The Pay As You Earn definition specifically can help student loan borrowers get a more affordable monthly loan payment based on
2) Family Size
The passing of the PAYE Plan helped lower the cap of some student loan bills from 15% to 10% of the borrower’s discretionary income.
That means you’re only required to pay at most 10% of your discretionary income.
Student loan borrowers entering the Pay As You Earn student loan program will have access to the following benefits:
- A student loan payment that is based off of their income and the size of their family
- A student loan payment that will never exceed 10% of the loan borrowers discretionary income
- The possibility of having a student loan payment of $0.00
- The borrower doesn’t have to pay any interest not covered by the borrower’s monthly payments for the first three years in the repayment plan
- The possibility of having the remainder of their student loan balance forgiven after 20 years of consecutive payments
What types of loans are eligible for the Pay As You Earn Plan?
Student loan borrowers that have loans made under the Direct Loan Program or the FFEL Program are eligible for the Pay As You Earn Plan.
Loans eligible for the Pay As You Earn Plan include:
- Direct Subsidized Loans
- Direct Unsubsidized Loans
- Direct PLUS Loans made to graduate or professional students
- Direct Consolidation Loans that don’t include repaying Plus loans made to parents
- Subsidized Federal Stafford Loans (made under the FFEL Program)
- Unsubsidized Federal Stafford Loans (made under the FFEL program)
- FFEL PLUS Loans for graduate and professional students
- FFEL Consolidation Loans that didn’t repay any PLUS loans made to parents
- Federal Perkins Loans (*if they are consolidated)
Who is the PAYE for?
A student loan borrower can benefit from the income based repayment if they meet the criteria below:
- Student loan borrowers that possess the eligible loans listed above
- Student loan borrowers that struggle to make their full student loan payment each month
- Anyone with a low income compared to their student loan debt
- Your current monthly student loan payment is more than 10% of your income
- Direct Loan borrowers can qualify for the PAYE Plan
- Loan borrowers that are considered to have a partial financial hardship
Who is the PAYE not for?
This plan may sound like a great idea for anyone looking to lower their monthly student loan payment.
However, not all student loan borrowers are eligible to enter an PAYE Plan.
Here are some factors required:
- Student loan borrowers that have a high income and low family size
- Your current monthly payment does not exceed 10% of your income
- Anyone that can comfortably make their current Standard monthly payment
- Anyone that doesn’t want to make student loan payments for the next 20 years
- Student loan borrowers that have Parent Plus loans
- Student loan borrowers that are not considered to have a partial financial hardship
Am I eligible for the PAYE Plan?
It’s important to remember that every loan borrower’s situation is different and not everyone will qualify for the Pay As You Earn plan.

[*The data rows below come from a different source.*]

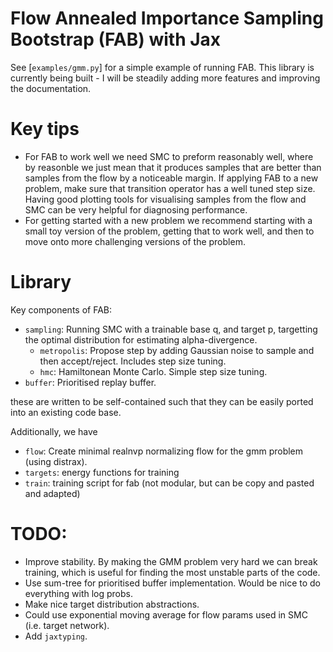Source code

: # Flow Annealed Importance Sampling Bootstrap (FAB) with Jax
See [`examples/gmm.py`] for a simple example of running FAB.
This library is currently being built - I will be steadily adding more features and improving the documentation.


# Key tips
 - For FAB to work well we need SMC to preform reasonably well, where by reasonble we just mean that it produces samples that are
better than samples from the flow by a noticeable margin.
If applying FAB to a new problem, make sure that transition operator has a well tuned step size.
Having good plotting tools for visualising samples from the flow and SMC can be very helpful for diagnosing performance.
 - For getting started with a new problem we recommend starting with a small toy version of the problem, getting that to work
well, and then to move onto more challenging versions of the problem. 


# Library
Key components of FAB:
- `sampling`: Running SMC with a trainable base q, and target p, targetting the optimal distribution for estimating alpha-divergence.
   - `metropolis`: Propose step by adding Gaussian noise to sample and then accept/reject. Includes step size tuning.
   - `hmc`: Hamiltonean Monte Carlo. Simple step size tuning.
- `buffer`: Prioritised replay buffer. 

these are written to be self-contained such that they can be easily ported into an existing code base.

Additionally, we have
 - `flow`: Create minimal realnvp normalizing flow for the gmm problem (using distrax).
 - `targets`: energy functions for training
 - `train`: training script for fab (not modular, but can be copy and pasted and adapted)


# TODO:
 - Improve stability. By making the GMM problem very hard we can break training, which is useful for finding 
the most unstable parts of the code. 
 - Use sum-tree for prioritised buffer implementation. Would be nice to do everything with log probs.
 - Make nice target distribution abstractions. 
 - Could use exponential moving average for flow params used in SMC (i.e. target network).
 - Add `jaxtyping`. 
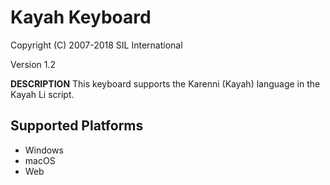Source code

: Kayah Keyboard
=====================

Copyright (C) 2007-2018 SIL International

Version 1.2

__DESCRIPTION__
This keyboard supports the Karenni (Kayah) language in the Kayah Li script.



Supported Platforms
-------------------
 * Windows
 * macOS
 * Web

However, most student loan borrowers meet eligibility requirements if the amount of student loan debt is higher than their discretionary income.
Here are the eligibility requirements for an PAYE Plan:
- You have no outstanding student loan balance before October 1, 2007
- You have received one of the following student loans since October 1, 2011: Direct Subsidized, Direct Unsubsidized, Direct PLUS Loan or a Direct Consolidation Loan
- Your PAYE Plan monthly payment must be less than the 10 – year Standard Repayment Plan monthly payment.

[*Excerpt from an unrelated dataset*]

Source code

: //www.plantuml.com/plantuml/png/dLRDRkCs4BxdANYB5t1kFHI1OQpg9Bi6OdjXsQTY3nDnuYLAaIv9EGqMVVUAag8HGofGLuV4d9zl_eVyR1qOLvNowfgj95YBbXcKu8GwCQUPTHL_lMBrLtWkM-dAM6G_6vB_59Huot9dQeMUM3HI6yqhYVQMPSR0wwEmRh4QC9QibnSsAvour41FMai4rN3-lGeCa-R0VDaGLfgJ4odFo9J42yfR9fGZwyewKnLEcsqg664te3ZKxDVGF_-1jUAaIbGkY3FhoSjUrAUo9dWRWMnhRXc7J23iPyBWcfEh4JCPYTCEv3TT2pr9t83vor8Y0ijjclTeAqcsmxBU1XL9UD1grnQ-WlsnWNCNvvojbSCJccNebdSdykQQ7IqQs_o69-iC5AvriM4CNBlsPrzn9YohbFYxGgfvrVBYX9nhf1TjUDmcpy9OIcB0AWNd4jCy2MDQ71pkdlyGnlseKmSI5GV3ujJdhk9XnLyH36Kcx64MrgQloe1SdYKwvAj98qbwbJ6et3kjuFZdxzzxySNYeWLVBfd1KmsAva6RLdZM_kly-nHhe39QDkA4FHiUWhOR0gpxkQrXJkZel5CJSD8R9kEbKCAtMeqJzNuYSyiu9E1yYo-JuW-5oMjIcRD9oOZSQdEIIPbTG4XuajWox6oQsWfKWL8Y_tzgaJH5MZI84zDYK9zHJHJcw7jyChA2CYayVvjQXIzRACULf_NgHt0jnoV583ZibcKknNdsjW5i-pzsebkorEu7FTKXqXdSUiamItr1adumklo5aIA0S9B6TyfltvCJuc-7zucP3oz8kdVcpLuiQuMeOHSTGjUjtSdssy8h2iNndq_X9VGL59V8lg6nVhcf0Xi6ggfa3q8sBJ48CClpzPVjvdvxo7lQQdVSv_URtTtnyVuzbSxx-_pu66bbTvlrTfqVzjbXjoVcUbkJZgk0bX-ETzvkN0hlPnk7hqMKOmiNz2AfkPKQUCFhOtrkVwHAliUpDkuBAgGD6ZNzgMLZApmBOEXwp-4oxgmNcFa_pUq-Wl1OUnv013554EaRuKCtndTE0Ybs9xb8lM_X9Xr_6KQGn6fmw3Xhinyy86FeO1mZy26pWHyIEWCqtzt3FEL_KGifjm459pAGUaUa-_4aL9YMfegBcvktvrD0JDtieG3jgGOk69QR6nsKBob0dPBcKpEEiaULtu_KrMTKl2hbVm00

- You must be considered to have a partial financial hardship to be eligible for an income driven repayment plan
How long will I be in the PAYE Plan?
Upon acceptance of your pay as you earn application, the repayment period for the PAYE Plan is 20 years. After you make the required 240 monthly payments, the remainder of your student loan balance will be forgiven.
Remember: If you’re expecting to get the remaining loan balance forgiven at the end of the repayment plan, you must make the consecutive payments every month during the repayment plan.

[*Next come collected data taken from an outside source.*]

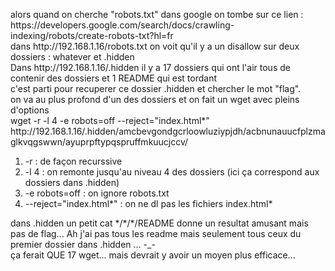 <p>
    alors quand on cherche "robots.txt" dans google on tombe sur ce lien : https://developers.google.com/search/docs/crawling-indexing/robots/create-robots-txt?hl=fr<br>
    dans http://192.168.1.16/robots.txt on voit qu'il y a un disallow sur deux dossiers : whatever et .hidden<br>
    Dans http://192.168.1.16/.hidden il y a 17 dossiers qui ont l'air tous de contenir des dossiers et 1 README qui est tordant<br>
    c'est parti pour recuperer ce dossier .hidden et chercher le mot "flag".<br>
    on va au plus profond d'un des dossiers et on fait un wget avec pleins d'options<br>
    wget -r -l 4 -e robots=off --reject="index.html*" http://192.168.1.16/.hidden/amcbevgondgcrloowluziypjdh/acbnunauucfplzmaglkvqgswwn/ayuprpftypqspruffmkuucjccv/<br>
    <ol>
        <li>-r : de façon recurssive</li>
        <li>-l 4 : on remonte jusqu'au niveau 4 des dossiers (ici ça correspond aux dossiers dans .hidden)</li>
        <li>-e robots=off : on ignore robots.txt</li>
        <li>--reject="index.html*" : on ne dl pas les fichiers index.html*</li>
    </ol>
    dans .hidden un petit cat */*/*/README donne un resultat amusant mais pas de flag... Ah j'ai pas tous les readme mais seulement tous ceux du premier dossier dans .hidden ... -_-<br>
    ça ferait QUE 17 wget... mais devrait y avoir un moyen plus efficace...
    </p>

You cannot miss a payment and the payments must be on time. You will need to make 200 payments to qualify for Student Loan Forgiveness at the end of your repayment program.
If you do enter a PAYE Plan and decide it’s not the right plan for you, you can choose to take yourself out of the plan. Once you take yourself out of the plan, you can place yourself into any repayment plan that you’re eligible for.
Is the payment the same each month?
The payment you start off with in an PAYE plan will last 12 months or until it is time for you to apply for recertification. Income driven repayment plans require student loan borrowers to recertify their status in the program every year.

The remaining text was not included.